What the heck. Seriously. If you both struggle with the concept of him supporting you and the baby financially when you took time off of work to care for his child then basically make him pay you a a salary for all the childcare you will be doing.

Peanutbuttercupisyum · 06/06/2022 19:05

I didn’t even consider this
as a thing!! He money is mine, mine is his, end of. Wouldn’t hesitate to spend on highlights or lunches as it’s both our cash!

KatharinaRosalie · 06/06/2022 19:06

The fairest thing would be for both of you to carry the baby for 4.5 months, taking an equal hit on earnings and pension etc.
Biologically this is clearly not possible

Why not? Most mums in the UK have stopped breastfeeding by 4.5 months anyway, so a dad can take care of the baby just as fine. Except that this particular father refuses to.

ScarlettOHaraHamiltonKennedyButler · 06/06/2022 19:06

I can't believe you even have to ask frankly OP. To me a marriage means joint money and I say that as the one who has always earned more than my husband (aside from periods of maternity leave).

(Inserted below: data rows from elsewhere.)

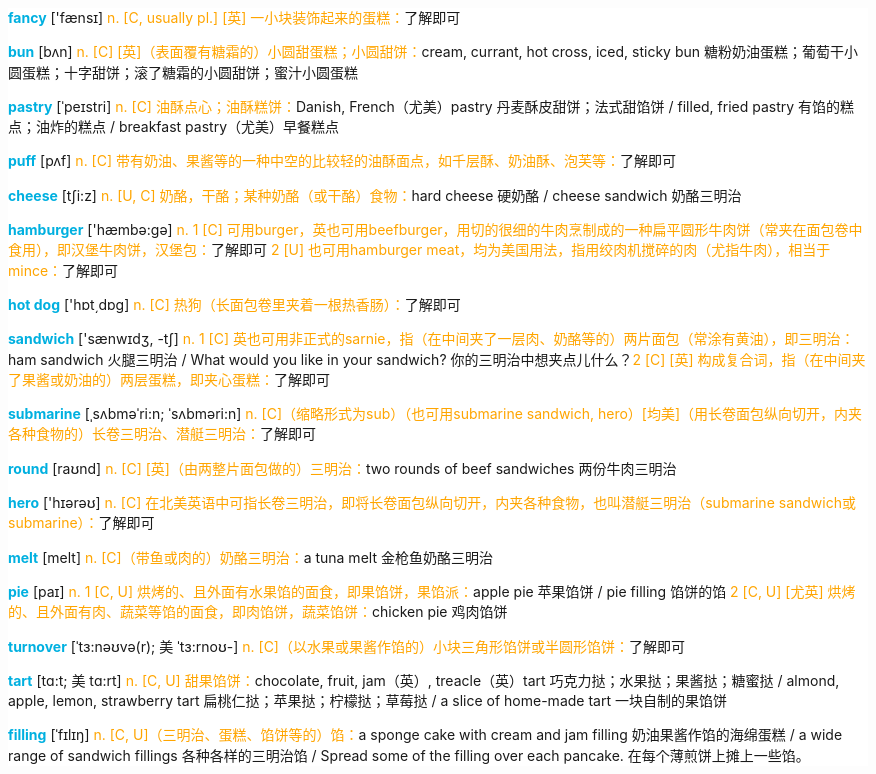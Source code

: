 <font color="sky blue">**fancy**</font> ['fænsɪ] 
<font color="orange">n. [C, usually pl.] [英] 一小块装饰起来的蛋糕：</font>了解即可

<font color="sky blue">**bun**</font> [bʌn]
<font color="orange">n. [C] [英]（表面覆有糖霜的）小圆甜蛋糕；小圆甜饼：</font>cream, currant, hot cross, iced, sticky bun 糖粉奶油蛋糕；葡萄干小圆蛋糕；十字甜饼；滚了糖霜的小圆甜饼；蜜汁小圆蛋糕 

<font color="sky blue">**pastry**</font> [ˈpeɪstri]
<font color="orange">n. [C] 油酥点心；油酥糕饼：</font>Danish, French（尤美）pastry 丹麦酥皮甜饼；法式甜馅饼 / filled, fried pastry 有馅的糕点；油炸的糕点 / breakfast pastry（尤美）早餐糕点
            
<font color="sky blue">**puff**</font> [pʌf]
<font color="orange">n. [C] 带有奶油、果酱等的一种中空的比较轻的油酥面点，如千层酥、奶油酥、泡芙等：</font>了解即可
 
<font color="sky blue">**cheese**</font> [tʃi:z] 
<font color="orange">n. [U, C] 奶酪，干酪；某种奶酪（或干酪）食物：</font>hard cheese 硬奶酪 / cheese sandwich 奶酪三明治

<font color="sky blue">**hamburger**</font> ['hæmbə:ɡə] 
<font color="orange">n. 1 [C] 可用burger，英也可用beefburger，用切的很细的牛肉烹制成的一种扁平圆形牛肉饼（常夹在面包卷中食用），即汉堡牛肉饼，汉堡包：</font>了解即可 <font color="orange">2 [U] 也可用hamburger meat，均为美国用法，指用绞肉机搅碎的肉（尤指牛肉），相当于mince：</font>了解即可

<font color="sky blue">**hot dog**</font> ['hɒt͵dɒg] 
<font color="orange">n. [C] 热狗（长面包卷里夹着一根热香肠）：</font>了解即可

<font color="sky blue">**sandwich**</font> ['sænwɪdӡ, -tʃ] 
<font color="orange">n. 1 [C] 英也可用非正式的sarnie，指（在中间夹了一层肉、奶酪等的）两片面包（常涂有黄油），即三明治：</font>ham sandwich 火腿三明治 / What would you like in your sandwich? 你的三明治中想夹点儿什么？<font color="orange">2 [C] [英] 构成复合词，指（在中间夹了果酱或奶油的）两层蛋糕，即夹心蛋糕：</font>了解即可
           
<font color="sky blue">**submarine**</font> [ˌsʌbməˈri:n; ˈsʌbməri:n]
<font color="orange">n. [C]（缩略形式为sub）（也可用submarine sandwich, hero）[均美]（用长卷面包纵向切开，内夹各种食物的）长卷三明治、潜艇三明治：</font>了解即可

<font color="sky blue">**round**</font> [raʊnd] 
<font color="orange">n. [C] [英]（由两整片面包做的）三明治：</font>two rounds of beef sandwiches 两份牛肉三明治

<font color="sky blue">**hero**</font> ['hɪərəʊ] 
<font color="orange">n. [C] 在北美英语中可指长卷三明治，即将长卷面包纵向切开，内夹各种食物，也叫潜艇三明治（submarine sandwich或submarine）：</font>了解即可
           
<font color="sky blue">**melt**</font> [melt]
<font color="orange">n. [C]（带鱼或肉的）奶酪三明治：</font>a tuna melt 金枪鱼奶酪三明治

<font color="sky blue">**pie**</font> [paɪ] 
<font color="orange">n. 1 [C, U] 烘烤的、且外面有水果馅的面食，即果馅饼，果馅派：</font>apple pie 苹果馅饼 / pie filling 馅饼的馅 <font color="orange">2 [C, U] [尤英] 烘烤的、且外面有肉、蔬菜等馅的面食，即肉馅饼，蔬菜馅饼：</font>chicken pie 鸡肉馅饼
                      
<font color="sky blue">**turnover**</font> [ˈtɜ:nəʊvə(r); 美 ˈtɜ:rnoʊ-]
<font color="orange">n. [C]（以水果或果酱作馅的）小块三角形馅饼或半圆形馅饼：</font>了解即可

<font color="sky blue">**tart**</font> [tɑ:t; 美 tɑ:rt]
<font color="orange">n. [C, U] 甜果馅饼：</font>chocolate, fruit, jam（英）, treacle（英）tart 巧克力挞；水果挞；果酱挞；糖蜜挞 / almond, apple, lemon, strawberry tart 扁桃仁挞；苹果挞；柠檬挞；草莓挞 / a slice of home-made tart 一块自制的果馅饼
                      
<font color="sky blue">**filling**</font> [ˈfɪlɪŋ]
<font color="orange">n. [C, U]（三明治、蛋糕、馅饼等的）馅：</font>a sponge cake with cream and jam filling 奶油果酱作馅的海绵蛋糕 / a wide range of sandwich fillings 各种各样的三明治馅 / Spread some of the filling over each pancake. 在每个薄煎饼上摊上一些馅。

I buy what I want, get my hair done when I want, have lunch out when I want and I always have done, DH has the same luxury, he spends a fortune on tatoos and I'm fine with that. We aren't sitting working out who spent what at the end of each month that's not how a family should work especially with a child now involved.

Delatron · 06/06/2022 19:07

@SleepingStandingUp she’s already said her maternity pay will only cover her direct debits and other responsibilities and she’ll be left with no spare cash. So you’re implying it’s fine for the DH to have more disposable income than her.

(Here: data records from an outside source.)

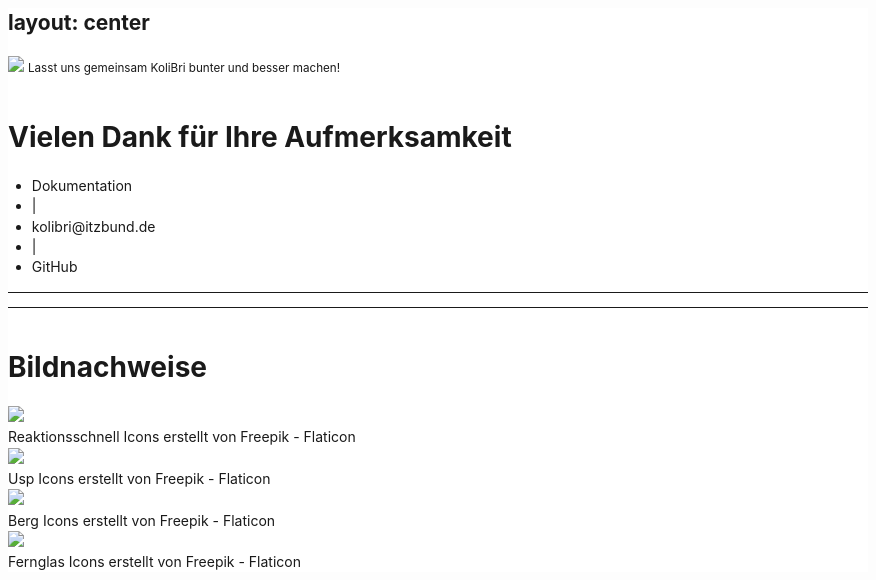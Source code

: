 layout: center
---

<img class="m-auto block w-50 pb-15" src="/assets/qr-code.png" />
<small class="underline">Lasst uns gemeinsam KoliBri bunter und besser machen!</small>

# Vielen Dank für Ihre Aufmerksamkeit

<ul class="flex">
  <li class="list-none"><kol-link _href="https://public-ui.github.io" _target="storybook"><kol-icon _icon="codicon codicon-book" /> Dokumentation</kol-link></li>
  <li class="list-none">|</li>
  <li class="list-none"><kol-link _href="mailto:kolibri@itzbund.de" _target="storybook"><kol-icon _icon="codicon codicon-mail" /> kolibri@itzbund.de</kol-link></li>
  <li class="list-none">|</li>
  <li class="list-none"><kol-link _href="https://github.com/public-ui" _target="storybook"><kol-icon _icon="codicon codicon-github" /> GitHub</kol-link></li>
</ul>

---

<kol-logo _org="ITZBund" class="m-auto pl-40 block w-140" />

---

# Bildnachweise

<div class="grid grid-cols-[10rem_auto_4rem_10rem_auto] items-center gap-4">
  <div>
    <img src="/assets/reaktionsschnell.png" class="mt-8 w-20 m-auto" />
  </div>
  <div class="mt-6">
    <kol-link _href="https://www.flaticon.com/de/kostenlose-icons/reaktionsschnell" _target="flaticon">Reaktionsschnell Icons erstellt von Freepik - Flaticon</kol-link>
  </div>
  <div></div>
  <div>
    <img src="/assets/usp.png" class="mt-8 w-20 m-auto" />
  </div>
  <div class="mt-6">
    <kol-link _href="https://www.flaticon.com/de/kostenlose-icons/usp" _target="flaticon">Usp Icons erstellt von Freepik - Flaticon</kol-link>
  </div>
  <div>
    <img src="/assets/berge.png" class="mt-8 w-20 m-auto" />
  </div>
  <div class="mt-6">
    <kol-link _href="https://www.flaticon.com/de/kostenlose-icons/berg" _target="flaticon">Berg Icons erstellt von Freepik - Flaticon</kol-link>
  </div>
  <div></div>
  <div>
    <img src="/assets/teleskop.png" class="mt-8 w-20 m-auto" />
  </div>
  <div class="mt-6">
    <kol-link _href="https://www.flaticon.com/de/kostenlose-icons/fernglas" _target="flaticon">Fernglas Icons erstellt von Freepik - Flaticon</kol-link>
  </div>
</div>
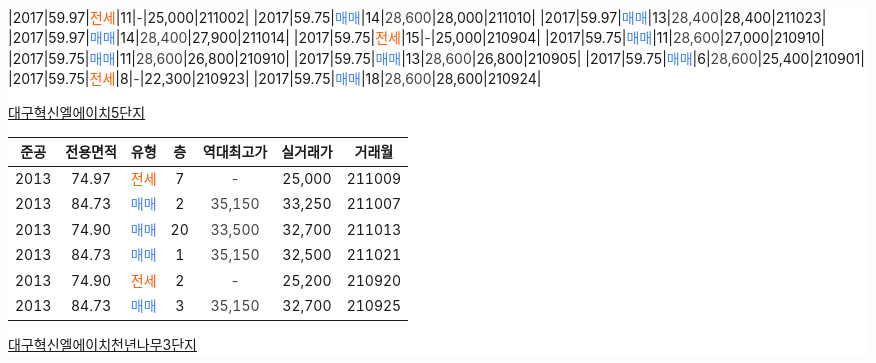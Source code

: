 |2017|59.97|<span style="color:#ff5a00">전세</span>|11|<span style="color:#444444">-</span>|25,000|211002|
|2017|59.75|<span style="color:#4285f3">매매</span>|14|<span style="color:#444444">28,600</span>|28,000|211010|
|2017|59.97|<span style="color:#4285f3">매매</span>|13|<span style="color:#444444">28,400</span>|28,400|211023|
|2017|59.97|<span style="color:#4285f3">매매</span>|14|<span style="color:#444444">28,400</span>|27,900|211014|
|2017|59.75|<span style="color:#ff5a00">전세</span>|15|<span style="color:#444444">-</span>|25,000|210904|
|2017|59.75|<span style="color:#4285f3">매매</span>|11|<span style="color:#444444">28,600</span>|27,000|210910|
|2017|59.75|<span style="color:#4285f3">매매</span>|11|<span style="color:#444444">28,600</span>|26,800|210910|
|2017|59.75|<span style="color:#4285f3">매매</span>|13|<span style="color:#444444">28,600</span>|26,800|210905|
|2017|59.75|<span style="color:#4285f3">매매</span>|6|<span style="color:#444444">28,600</span>|25,400|210901|
|2017|59.75|<span style="color:#ff5a00">전세</span>|8|<span style="color:#444444">-</span>|22,300|210923|
|2017|59.75|<span style="color:#4285f3">매매</span>|18|<span style="color:#444444">28,600</span>|28,600|210924|


<script async src="//pagead2.googlesyndication.com/pagead/js/adsbygoogle.js"></script>

<ins class="adsbygoogle"
     style="display:block"
     data-ad-client="ca-pub-2446590836940007"
     data-ad-slot="1659523306"
     data-ad-format="auto"
     data-full-width-responsive="true"></ins>
<script>
(adsbygoogle = window.adsbygoogle || []).push({});
</script>


[대구혁신엘에이치5단지](https://search.naver.com/search.naver?query=%EB%8C%80%EA%B5%AC%EA%B4%91%EC%97%AD%EC%8B%9C+%EB%8F%99%EA%B5%AC+%EA%B0%81%EC%82%B0%EB%8F%99+%EB%8C%80%EA%B5%AC%ED%98%81%EC%8B%A0%EC%97%98%EC%97%90%EC%9D%B4%EC%B9%985%EB%8B%A8%EC%A7%80)

|준공|전용면적|유형|층|역대최고가|실거래가|거래월|
|:---:|:---:|:---:|:---:|:---:|:---:|:---:|
|2013|74.97|<span style="color:#ff5a00">전세</span>|7|<span style="color:#444444">-</span>|25,000|211009|
|2013|84.73|<span style="color:#4285f3">매매</span>|2|<span style="color:#444444">35,150</span>|33,250|211007|
|2013|74.90|<span style="color:#4285f3">매매</span>|20|<span style="color:#444444">33,500</span>|32,700|211013|
|2013|84.73|<span style="color:#4285f3">매매</span>|1|<span style="color:#444444">35,150</span>|32,500|211021|
|2013|74.90|<span style="color:#ff5a00">전세</span>|2|<span style="color:#444444">-</span>|25,200|210920|
|2013|84.73|<span style="color:#4285f3">매매</span>|3|<span style="color:#444444">35,150</span>|32,700|210925|

[대구혁신엘에이치천년나무3단지](https://search.naver.com/search.naver?query=%EB%8C%80%EA%B5%AC%EA%B4%91%EC%97%AD%EC%8B%9C+%EB%8F%99%EA%B5%AC+%EA%B0%81%EC%82%B0%EB%8F%99+%EB%8C%80%EA%B5%AC%ED%98%81%EC%8B%A0%EC%97%98%EC%97%90%EC%9D%B4%EC%B9%98%EC%B2%9C%EB%85%84%EB%82%98%EB%AC%B43%EB%8B%A8%EC%A7%80)
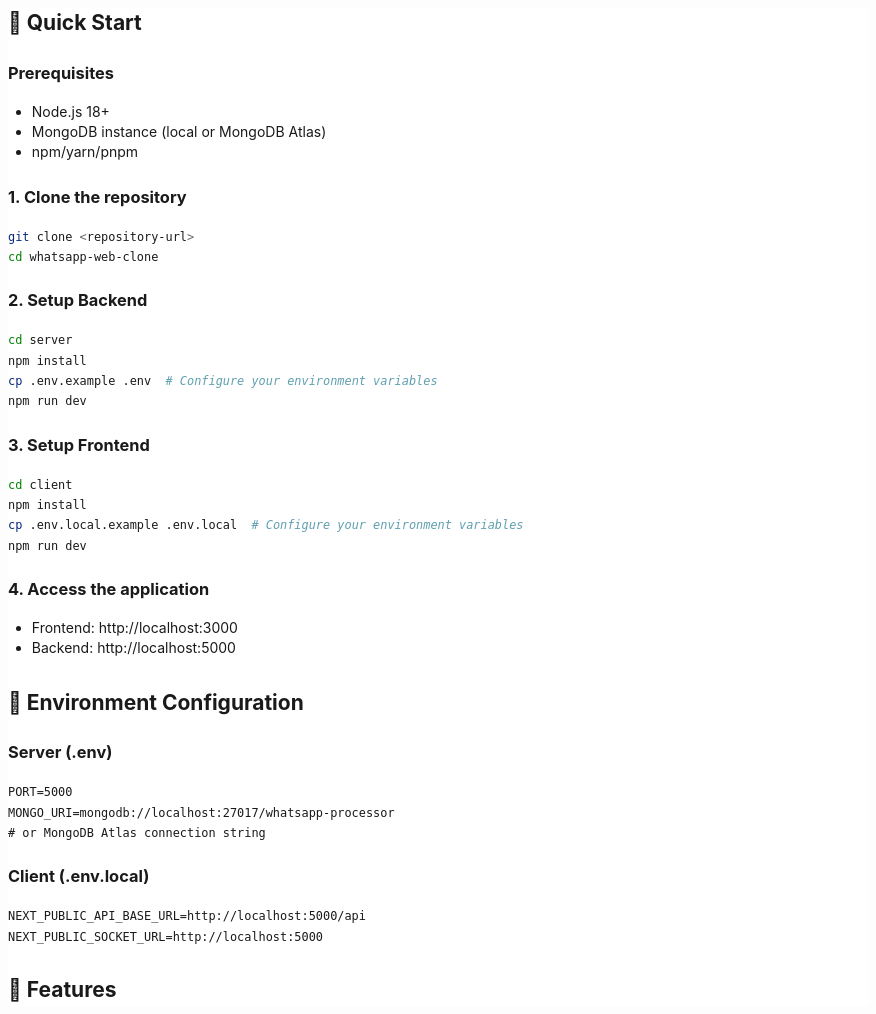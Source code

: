 ## 🚀 Quick Start

### Prerequisites
- Node.js 18+ 
- MongoDB instance (local or MongoDB Atlas)
- npm/yarn/pnpm

### 1. Clone the repository
```bash
git clone <repository-url>
cd whatsapp-web-clone
```

### 2. Setup Backend
```bash
cd server
npm install
cp .env.example .env  # Configure your environment variables
npm run dev
```

### 3. Setup Frontend
```bash
cd client
npm install
cp .env.local.example .env.local  # Configure your environment variables
npm run dev
```

### 4. Access the application
- Frontend: http://localhost:3000
- Backend: http://localhost:5000

## 🔧 Environment Configuration

### Server (.env)
```env
PORT=5000
MONGO_URI=mongodb://localhost:27017/whatsapp-processor
# or MongoDB Atlas connection string
```

### Client (.env.local)
```env
NEXT_PUBLIC_API_BASE_URL=http://localhost:5000/api
NEXT_PUBLIC_SOCKET_URL=http://localhost:5000
```

## 📱 Features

Thebeastofsleep · 06/06/2022 19:08

We knew in my first pregnancy that DH couldn't pay all the household bills himself, and so we waited to TTC until we'd saved enough money to fund mat leave and house renovations.

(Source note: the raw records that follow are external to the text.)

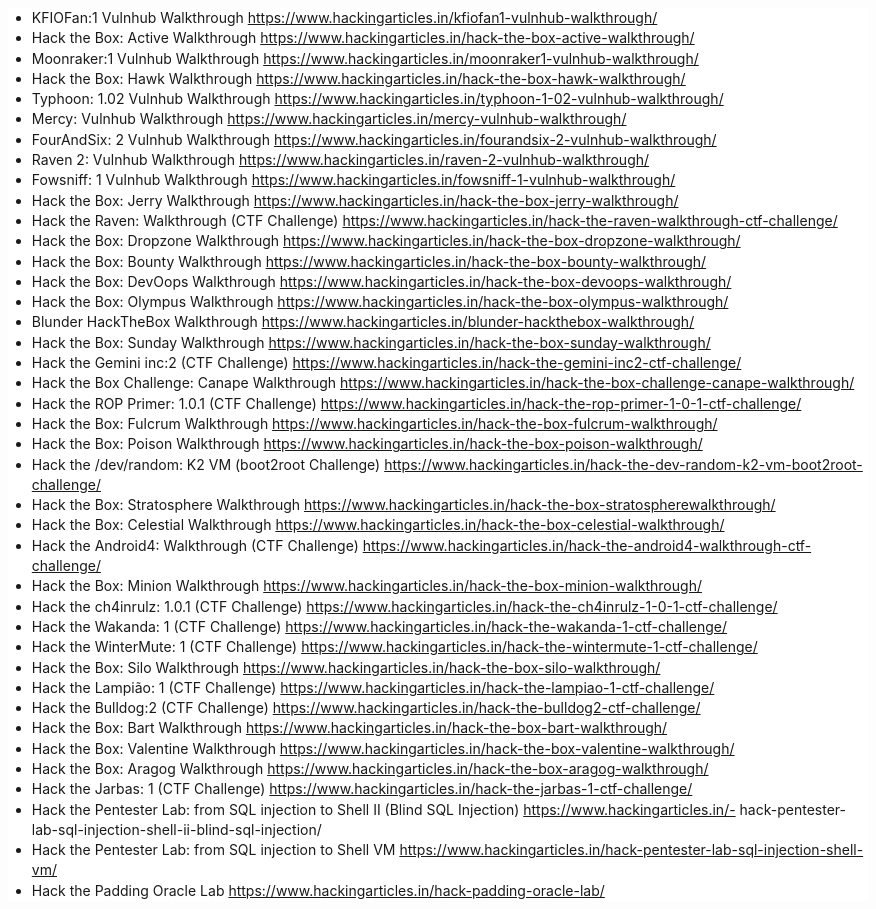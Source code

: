 - KFIOFan:1 Vulnhub Walkthrough	https://www.hackingarticles.in/kfiofan1-vulnhub-walkthrough/
- Hack the Box: Active Walkthrough	https://www.hackingarticles.in/hack-the-box-active-walkthrough/
- Moonraker:1 Vulnhub Walkthrough	https://www.hackingarticles.in/moonraker1-vulnhub-walkthrough/
- Hack the Box: Hawk Walkthrough	https://www.hackingarticles.in/hack-the-box-hawk-walkthrough/
- Typhoon: 1.02 Vulnhub Walkthrough	https://www.hackingarticles.in/typhoon-1-02-vulnhub-walkthrough/
- Mercy: Vulnhub Walkthrough	https://www.hackingarticles.in/mercy-vulnhub-walkthrough/
- FourAndSix: 2 Vulnhub Walkthrough	https://www.hackingarticles.in/fourandsix-2-vulnhub-walkthrough/
- Raven 2: Vulnhub Walkthrough	https://www.hackingarticles.in/raven-2-vulnhub-walkthrough/
- Fowsniff: 1 Vulnhub Walkthrough	https://www.hackingarticles.in/fowsniff-1-vulnhub-walkthrough/
- Hack the Box: Jerry Walkthrough	https://www.hackingarticles.in/hack-the-box-jerry-walkthrough/
- Hack the Raven: Walkthrough (CTF Challenge)	https://www.hackingarticles.in/hack-the-raven-walkthrough-ctf-challenge/
- Hack the Box: Dropzone Walkthrough	https://www.hackingarticles.in/hack-the-box-dropzone-walkthrough/
- Hack the Box: Bounty Walkthrough	https://www.hackingarticles.in/hack-the-box-bounty-walkthrough/
- Hack the Box: DevOops Walkthrough	https://www.hackingarticles.in/hack-the-box-devoops-walkthrough/
- Hack the Box: Olympus Walkthrough	https://www.hackingarticles.in/hack-the-box-olympus-walkthrough/
- Blunder HackTheBox Walkthrough	https://www.hackingarticles.in/blunder-hackthebox-walkthrough/
- Hack the Box: Sunday Walkthrough	https://www.hackingarticles.in/hack-the-box-sunday-walkthrough/
- Hack the Gemini inc:2 (CTF Challenge)	https://www.hackingarticles.in/hack-the-gemini-inc2-ctf-challenge/
- Hack the Box Challenge: Canape Walkthrough	https://www.hackingarticles.in/hack-the-box-challenge-canape-walkthrough/
- Hack the ROP Primer: 1.0.1 (CTF Challenge)	https://www.hackingarticles.in/hack-the-rop-primer-1-0-1-ctf-challenge/
- Hack the Box: Fulcrum Walkthrough	https://www.hackingarticles.in/hack-the-box-fulcrum-walkthrough/
- Hack the Box: Poison Walkthrough	https://www.hackingarticles.in/hack-the-box-poison-walkthrough/
- Hack the /dev/random: K2 VM (boot2root Challenge)	https://www.hackingarticles.in/hack-the-dev-random-k2-vm-boot2root-challenge/
- Hack the Box: Stratosphere Walkthrough	https://www.hackingarticles.in/hack-the-box-stratospherewalkthrough/
- Hack the Box: Celestial Walkthrough	https://www.hackingarticles.in/hack-the-box-celestial-walkthrough/
- Hack the Android4: Walkthrough (CTF Challenge)	https://www.hackingarticles.in/hack-the-android4-walkthrough-ctf-challenge/
- Hack the Box: Minion Walkthrough	https://www.hackingarticles.in/hack-the-box-minion-walkthrough/
- Hack the ch4inrulz: 1.0.1 (CTF Challenge)	https://www.hackingarticles.in/hack-the-ch4inrulz-1-0-1-ctf-challenge/
- Hack the Wakanda: 1 (CTF Challenge)	https://www.hackingarticles.in/hack-the-wakanda-1-ctf-challenge/
- Hack the WinterMute: 1 (CTF Challenge)	https://www.hackingarticles.in/hack-the-wintermute-1-ctf-challenge/
- Hack the Box: Silo Walkthrough	https://www.hackingarticles.in/hack-the-box-silo-walkthrough/
- Hack the Lampião: 1 (CTF Challenge)	https://www.hackingarticles.in/hack-the-lampiao-1-ctf-challenge/
- Hack the Bulldog:2 (CTF Challenge)	https://www.hackingarticles.in/hack-the-bulldog2-ctf-challenge/
- Hack the Box: Bart Walkthrough	https://www.hackingarticles.in/hack-the-box-bart-walkthrough/
- Hack the Box: Valentine Walkthrough	https://www.hackingarticles.in/hack-the-box-valentine-walkthrough/
- Hack the Box: Aragog Walkthrough	https://www.hackingarticles.in/hack-the-box-aragog-walkthrough/
- Hack the Jarbas: 1 (CTF Challenge)	https://www.hackingarticles.in/hack-the-jarbas-1-ctf-challenge/
- Hack the Pentester Lab: from SQL injection to Shell II (Blind SQL Injection)	https://www.hackingarticles.in/- hack-pentester-lab-sql-injection-shell-ii-blind-sql-injection/
- Hack the Pentester Lab: from SQL injection to Shell VM	https://www.hackingarticles.in/hack-pentester-lab-sql-injection-shell-vm/
- Hack the Padding Oracle Lab	https://www.hackingarticles.in/hack-padding-oracle-lab/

In my 2nd pregnancy, which was unexpected, we saved hard through the 8 months but we were decidedly short, thankfully my may pay was better second time round and DH had a payrise so picked up the shortfall.

worriedaboutmoney2022 · 06/06/2022 19:08

I was in a similar situation my partner earnt more than me and my money basically covered what it needed too.

I paid my share of bills as did my partner we worked out fuel and food Costs and realised he'd have about £700 left on the first maternity leave (so he gave me £350) then second time round things were very tight after redundancy and already having one child so it was down to about £180 but my family were very kind too buying us bits and bobs and so we were lucky

GreenFingersWouldBeHandy · 06/06/2022 19:09

He would absolutely not think it’s fair that he pays for or contributes towards my highlights or lunch out with an NCT friend though

I think you need to write him a detailed bill of taking time off from your work to raise your (joint) child, doing his laundry, shopping, cooking, cleaning the house and the general mental load of all the bills etc. As it sounds like he's a lazy shite.

You need to get this sorted now.

billy1966 · 06/06/2022 19:10

Viviennemary · 06/06/2022 18:42

Of course they do. Anything else is totally unthinkable IMHO.

Do not give up your job.

You have married an tight man who you have been silly enough to get pregnant by, without even the most basic of conversations.

He is already laying down rules about what he will contribute for.

Do not give up your job you unbelievably naive woman.

How you don't know that only the scum of men don't take over all costs when their wife has a baby is really unbelievable.

No decent man would think of querying his wife getting her hair done.

Do not give up your job and leave yourself financially at the mercy of a mean man whilst you give up everything for a baby you both made.

Have you family and friends?

Keep them close, sounds like you are going to need them.

SlouchingTowardsBethlehemAgain · 06/06/2022 19:10

Sorry OP, a man who won't pay for a hair do or a coffee while you are on mat leave is a total cunt. This is financial abuse.

WilsonMilson · 06/06/2022 19:10

I find questions like this totally bamboozling. Your are married, surely it’s family money no matter who earned it?
If you don’t want to share your money, don’t get married and have kids. Honestly, wtf are people doing?